*TASK ITEM:* Within the records below, find each line with the word "closest" and copy it out.

★ ★ ★ ★ ★

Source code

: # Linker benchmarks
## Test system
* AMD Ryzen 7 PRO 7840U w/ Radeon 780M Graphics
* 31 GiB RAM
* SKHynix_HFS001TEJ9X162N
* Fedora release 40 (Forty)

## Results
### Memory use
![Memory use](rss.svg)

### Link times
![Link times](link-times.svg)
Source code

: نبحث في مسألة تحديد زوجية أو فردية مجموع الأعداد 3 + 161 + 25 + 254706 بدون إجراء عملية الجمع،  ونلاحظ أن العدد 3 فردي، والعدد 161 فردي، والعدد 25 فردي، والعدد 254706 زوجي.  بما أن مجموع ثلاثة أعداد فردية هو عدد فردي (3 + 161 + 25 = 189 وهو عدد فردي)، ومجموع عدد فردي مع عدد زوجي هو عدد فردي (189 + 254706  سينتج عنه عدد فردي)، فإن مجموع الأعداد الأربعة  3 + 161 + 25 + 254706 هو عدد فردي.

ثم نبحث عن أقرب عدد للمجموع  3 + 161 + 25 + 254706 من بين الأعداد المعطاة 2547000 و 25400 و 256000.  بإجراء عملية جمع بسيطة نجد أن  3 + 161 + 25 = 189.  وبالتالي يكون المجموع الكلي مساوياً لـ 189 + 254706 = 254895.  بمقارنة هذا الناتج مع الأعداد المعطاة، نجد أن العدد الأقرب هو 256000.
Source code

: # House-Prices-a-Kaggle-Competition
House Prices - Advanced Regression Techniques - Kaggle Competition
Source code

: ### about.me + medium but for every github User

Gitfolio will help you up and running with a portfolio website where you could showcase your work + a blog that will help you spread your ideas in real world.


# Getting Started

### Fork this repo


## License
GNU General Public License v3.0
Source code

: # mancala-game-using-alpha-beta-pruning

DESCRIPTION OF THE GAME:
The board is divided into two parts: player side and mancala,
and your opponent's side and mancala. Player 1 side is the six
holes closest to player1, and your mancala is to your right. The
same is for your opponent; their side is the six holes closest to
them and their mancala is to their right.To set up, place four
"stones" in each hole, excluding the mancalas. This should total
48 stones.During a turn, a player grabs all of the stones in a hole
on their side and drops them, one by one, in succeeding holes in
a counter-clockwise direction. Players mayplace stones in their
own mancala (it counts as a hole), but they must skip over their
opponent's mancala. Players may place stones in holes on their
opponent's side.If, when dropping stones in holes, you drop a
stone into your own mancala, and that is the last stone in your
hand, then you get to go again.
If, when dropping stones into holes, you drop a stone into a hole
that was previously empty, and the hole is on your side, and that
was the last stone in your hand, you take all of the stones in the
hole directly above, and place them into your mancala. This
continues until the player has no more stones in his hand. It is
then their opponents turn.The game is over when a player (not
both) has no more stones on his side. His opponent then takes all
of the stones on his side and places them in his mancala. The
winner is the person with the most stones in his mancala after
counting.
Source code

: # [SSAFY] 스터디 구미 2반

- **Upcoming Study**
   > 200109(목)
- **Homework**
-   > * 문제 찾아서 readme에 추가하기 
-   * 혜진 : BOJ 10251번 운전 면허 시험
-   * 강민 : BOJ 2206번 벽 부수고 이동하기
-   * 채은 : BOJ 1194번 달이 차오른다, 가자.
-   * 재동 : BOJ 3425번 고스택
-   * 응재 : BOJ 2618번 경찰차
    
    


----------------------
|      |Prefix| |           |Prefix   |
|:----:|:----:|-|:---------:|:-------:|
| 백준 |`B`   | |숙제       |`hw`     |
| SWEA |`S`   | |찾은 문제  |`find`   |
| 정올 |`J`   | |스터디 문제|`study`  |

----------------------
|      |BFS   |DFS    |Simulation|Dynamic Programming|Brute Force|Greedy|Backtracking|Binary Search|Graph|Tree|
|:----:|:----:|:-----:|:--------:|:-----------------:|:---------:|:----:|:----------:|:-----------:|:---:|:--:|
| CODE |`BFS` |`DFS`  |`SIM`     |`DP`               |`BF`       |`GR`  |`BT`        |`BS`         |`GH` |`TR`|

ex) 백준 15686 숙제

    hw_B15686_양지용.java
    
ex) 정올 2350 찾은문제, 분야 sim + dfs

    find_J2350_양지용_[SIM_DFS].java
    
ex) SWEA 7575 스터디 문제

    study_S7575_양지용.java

★ ★ ★ ★ ★

*RESULT:*
holes closest to player1, and your mancala is to your right. The
same is for your opponent; their side is the six holes closest to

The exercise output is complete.